The Bushes returned home to Houston after Jimmy Carter’s victory in the 1976 election, whereupon Mr. Bush quietly assembled a team and prepared to mount his 1980 candidacy for the presidency. He eventually fell short, accepted Ronald Reagan’s offer as running mate, and was sworn in as the 43rd Vice President of the United States on January 20, 1981.

Despite the demands and visibility of being First Lady, Mrs. Bush called her eight years as wife of the Vice President – from 1981 to 1989 – “the busiest of my life.” In all, she spent 1,629 days and 1.3 million miles traveling away from Washington. While in the Nation’s Capital, she hosted 1,192 events and attended another 1,232 events during the same span. She engaged a broad range of issues and causes including libraries, food banks, the Ronald McDonald House, the elderly, the Morehouse School of Medicine in Atlanta, and the Peace Corps.

Barbara Bush was jogging on a hot summer day in Houston's Memorial Park in 1978 when she got to thinking about her husband's first presidential campaign, and what that could mean for her. If he was elected, she knew she wanted to have a positive impact on the lives of her fellow Americans, but of all the causes she contemplated she kept coming back to literacy. Inspired by business leaders, public officials, and other literacy advocates across the country, Mrs. Bush quickly came to believe that, in her words, “if more people could read or write, we could be much closer to solving so many other problems that our country faces.” Furthermore, she recognized the vital importance of family literacy – ensuring literacy programs were accessible to help struggling parents and children so they would have an equal chance to succeed in life.

Her literacy advocacy gradually expanded with her public profile.
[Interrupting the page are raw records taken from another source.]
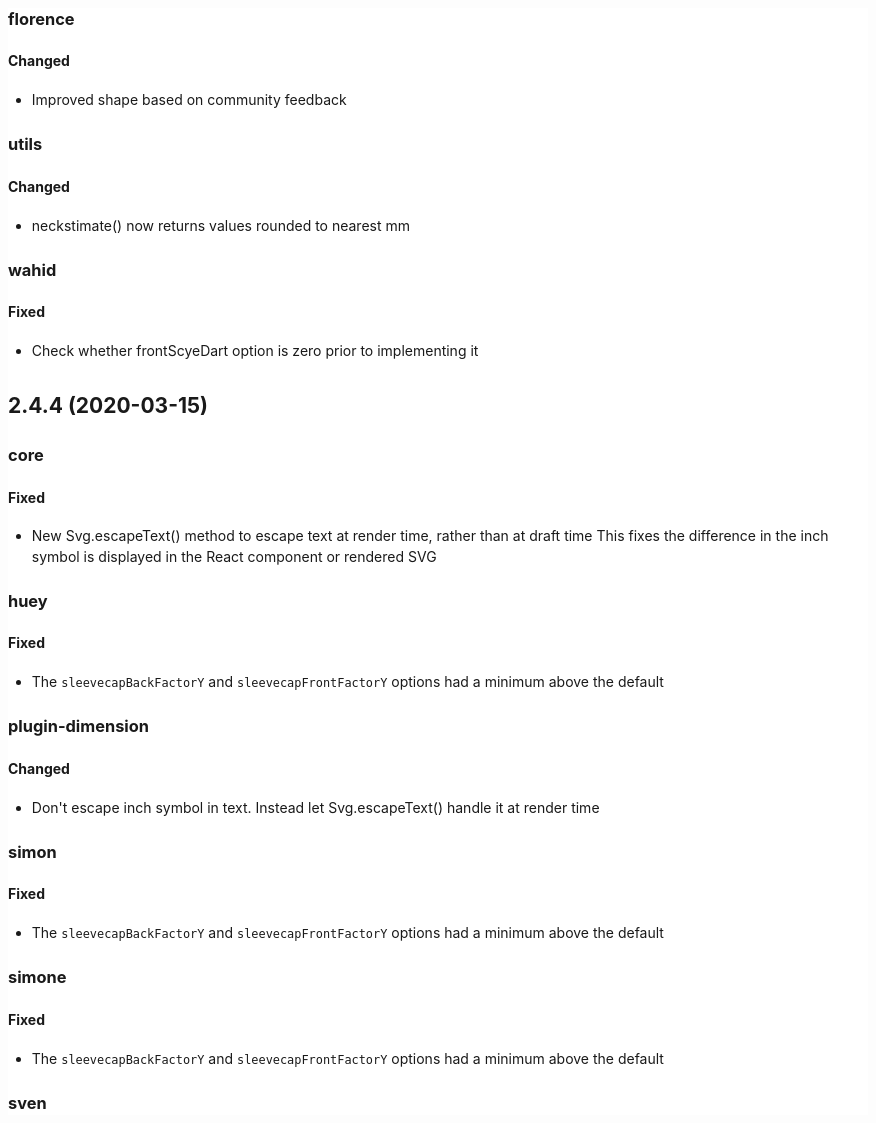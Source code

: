 ### florence

#### Changed

 - Improved shape based on community feedback

### utils

#### Changed

 - neckstimate() now returns values rounded to nearest mm

### wahid

#### Fixed

 - Check whether frontScyeDart option is zero prior to implementing it


## 2.4.4 (2020-03-15)

### core

#### Fixed

 - New Svg.escapeText() method to escape text at render time, rather than at draft time This fixes the difference in the inch symbol is displayed in the React component or rendered SVG

### huey

#### Fixed

 - The `sleevecapBackFactorY` and `sleevecapFrontFactorY` options had a minimum above the default

### plugin-dimension

#### Changed

 - Don't escape inch symbol in text. Instead let Svg.escapeText() handle it at render time

### simon

#### Fixed

 - The `sleevecapBackFactorY` and `sleevecapFrontFactorY` options had a minimum above the default

### simone

#### Fixed

 - The `sleevecapBackFactorY` and `sleevecapFrontFactorY` options had a minimum above the default

### sven
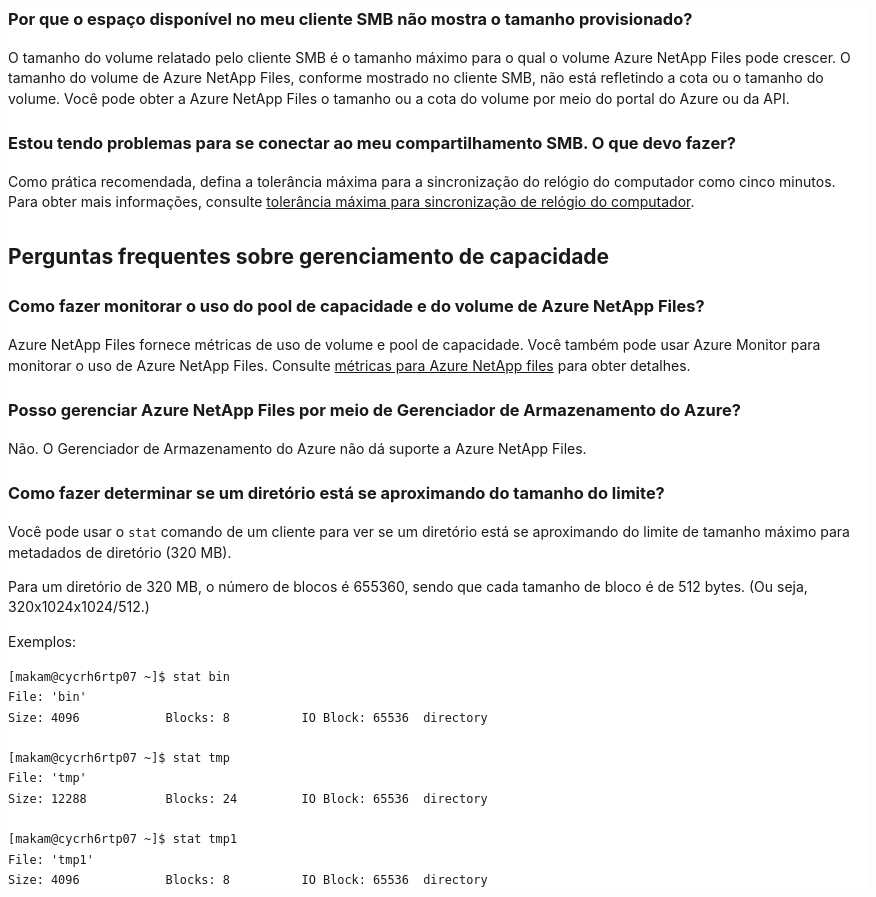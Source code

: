 ### <a name="why-does-the-available-space-on-my-smb-client-not-show-the-provisioned-size"></a>Por que o espaço disponível no meu cliente SMB não mostra o tamanho provisionado?

O tamanho do volume relatado pelo cliente SMB é o tamanho máximo para o qual o volume Azure NetApp Files pode crescer. O tamanho do volume de Azure NetApp Files, conforme mostrado no cliente SMB, não está refletindo a cota ou o tamanho do volume. Você pode obter a Azure NetApp Files o tamanho ou a cota do volume por meio do portal do Azure ou da API.

### <a name="im-having-issues-connecting-to-my-smb-share-what-should-i-do"></a>Estou tendo problemas para se conectar ao meu compartilhamento SMB. O que devo fazer?

Como prática recomendada, defina a tolerância máxima para a sincronização do relógio do computador como cinco minutos. Para obter mais informações, consulte [tolerância máxima para sincronização de relógio do computador](/previous-versions/windows/it-pro/windows-server-2012-r2-and-2012/jj852172(v=ws.11)). 

 

## <a name="capacity-management-faqs"></a>Perguntas frequentes sobre gerenciamento de capacidade

### <a name="how-do-i-monitor-usage-for-capacity-pool-and-volume-of-azure-netapp-files"></a>Como fazer monitorar o uso do pool de capacidade e do volume de Azure NetApp Files? 

Azure NetApp Files fornece métricas de uso de volume e pool de capacidade. Você também pode usar Azure Monitor para monitorar o uso de Azure NetApp Files. Consulte [métricas para Azure NetApp files](azure-netapp-files-metrics.md) para obter detalhes. 

### <a name="can-i-manage-azure-netapp-files-through-azure-storage-explorer"></a>Posso gerenciar Azure NetApp Files por meio de Gerenciador de Armazenamento do Azure?

Não. O Gerenciador de Armazenamento do Azure não dá suporte a Azure NetApp Files.

### <a name="how-do-i-determine-if-a-directory-is-approaching-the-limit-size"></a>Como fazer determinar se um diretório está se aproximando do tamanho do limite?

Você pode usar o `stat` comando de um cliente para ver se um diretório está se aproximando do limite de tamanho máximo para metadados de diretório (320 MB).

Para um diretório de 320 MB, o número de blocos é 655360, sendo que cada tamanho de bloco é de 512 bytes.  (Ou seja, 320x1024x1024/512.)  

Exemplos:

```console
[makam@cycrh6rtp07 ~]$ stat bin
File: 'bin'
Size: 4096            Blocks: 8          IO Block: 65536  directory

[makam@cycrh6rtp07 ~]$ stat tmp
File: 'tmp'
Size: 12288           Blocks: 24         IO Block: 65536  directory
 
[makam@cycrh6rtp07 ~]$ stat tmp1
File: 'tmp1'
Size: 4096            Blocks: 8          IO Block: 65536  directory
```
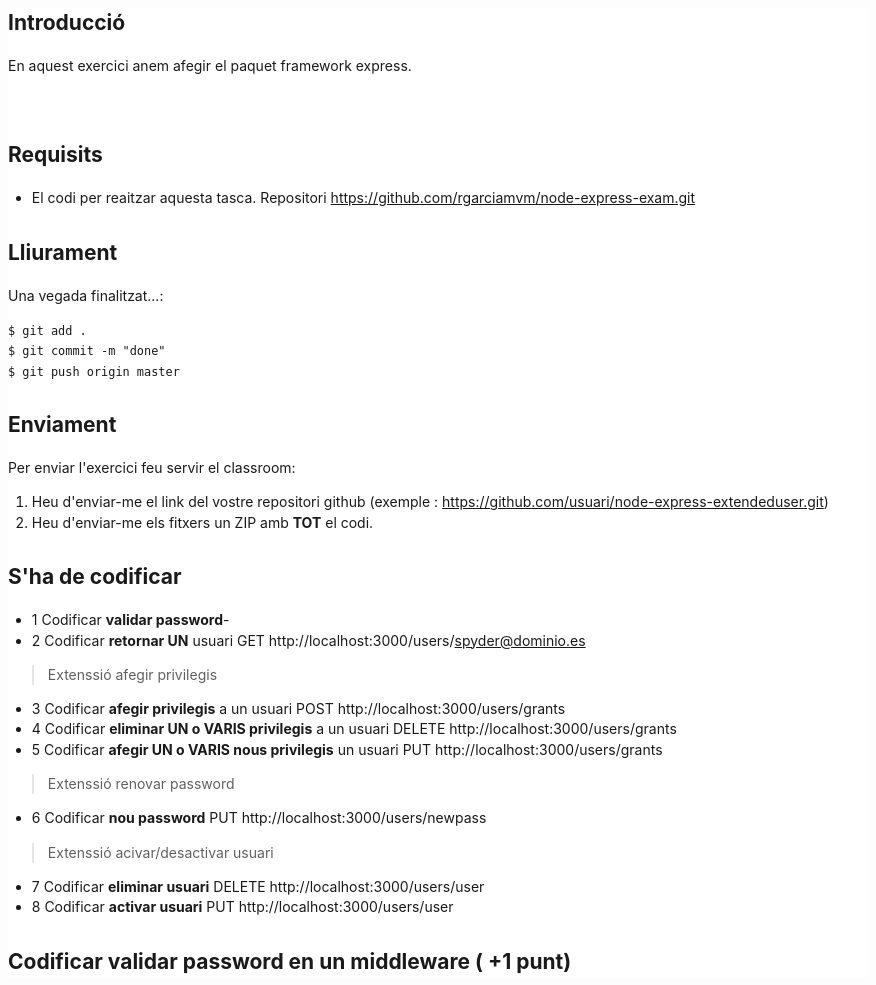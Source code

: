 ## Introducció

En aquest exercici anem afegir el paquet framework express.

<br>

## Requisits

- El codi per reaitzar aquesta tasca. Repositori https://github.com/rgarciamvm/node-express-exam.git

## Lliurament

Una vegada finalitzat...:

```shell
$ git add .
$ git commit -m "done"
$ git push origin master
```
## Enviament

Per enviar l'exercici feu servir el classroom:

1. Heu d'enviar-me el link del vostre repositori github (exemple : https://github.com/usuari/node-express-extendeduser.git)
2. Heu d'enviar-me els fitxers un ZIP amb **TOT** el codi.

## S'ha de codificar

- 1 Codificar **validar password**- 
- 2 Codificar **retornar UN** usuari GET http://localhost:3000/users/spyder@dominio.es

> Extenssió afegir privilegis

- 3 Codificar **afegir privilegis** a un usuari POST http://localhost:3000/users/grants
- 4 Codificar **eliminar UN o VARIS privilegis** a un usuari DELETE http://localhost:3000/users/grants
- 5 Codificar **afegir UN o VARIS nous privilegis** un usuari PUT http://localhost:3000/users/grants

> Extenssió renovar password

- 6 Codificar **nou password** PUT http://localhost:3000/users/newpass

> Extenssió acivar/desactivar usuari

- 7 Codificar **eliminar usuari** DELETE http://localhost:3000/users/user
- 8 Codificar **activar usuari** PUT http://localhost:3000/users/user


## Codificar **validar password** en un middleware ( +1 punt)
She unveiled billboards, visited Head Start and Even Start classes, supported alternative school programs for at-risk students like Cities in Schools, wrote dozens of articles, and participated in a variety of media programs to raise awareness of the basic need for every citizen to be able to read. In 1984, Mrs. Bush also published C. Fred’s Story: A Dog’s Life, which raised $100,000 for Literacy Volunteers of America and Laubach Literacy Action.

"We encouraged all sorts of literacy programs," she recalled of those vice presidential years in A Memoir. "We visited senior citizens' homes with reading classes. We supported English as a Second Language programs for immigrants who wanted to learn ... We encouraged programs that worked with mothers who had dropped out of school. We tried to help programs that taught new mothers not only parenting skills but the importance of reading to their children."

During her husband's vice presidency, she participated in 537 literacy-related events and another 435 events related to volunteerism. "At times it was exhausting but it was always exhilarating. I always felt like I got more out than I put in," she later wrote.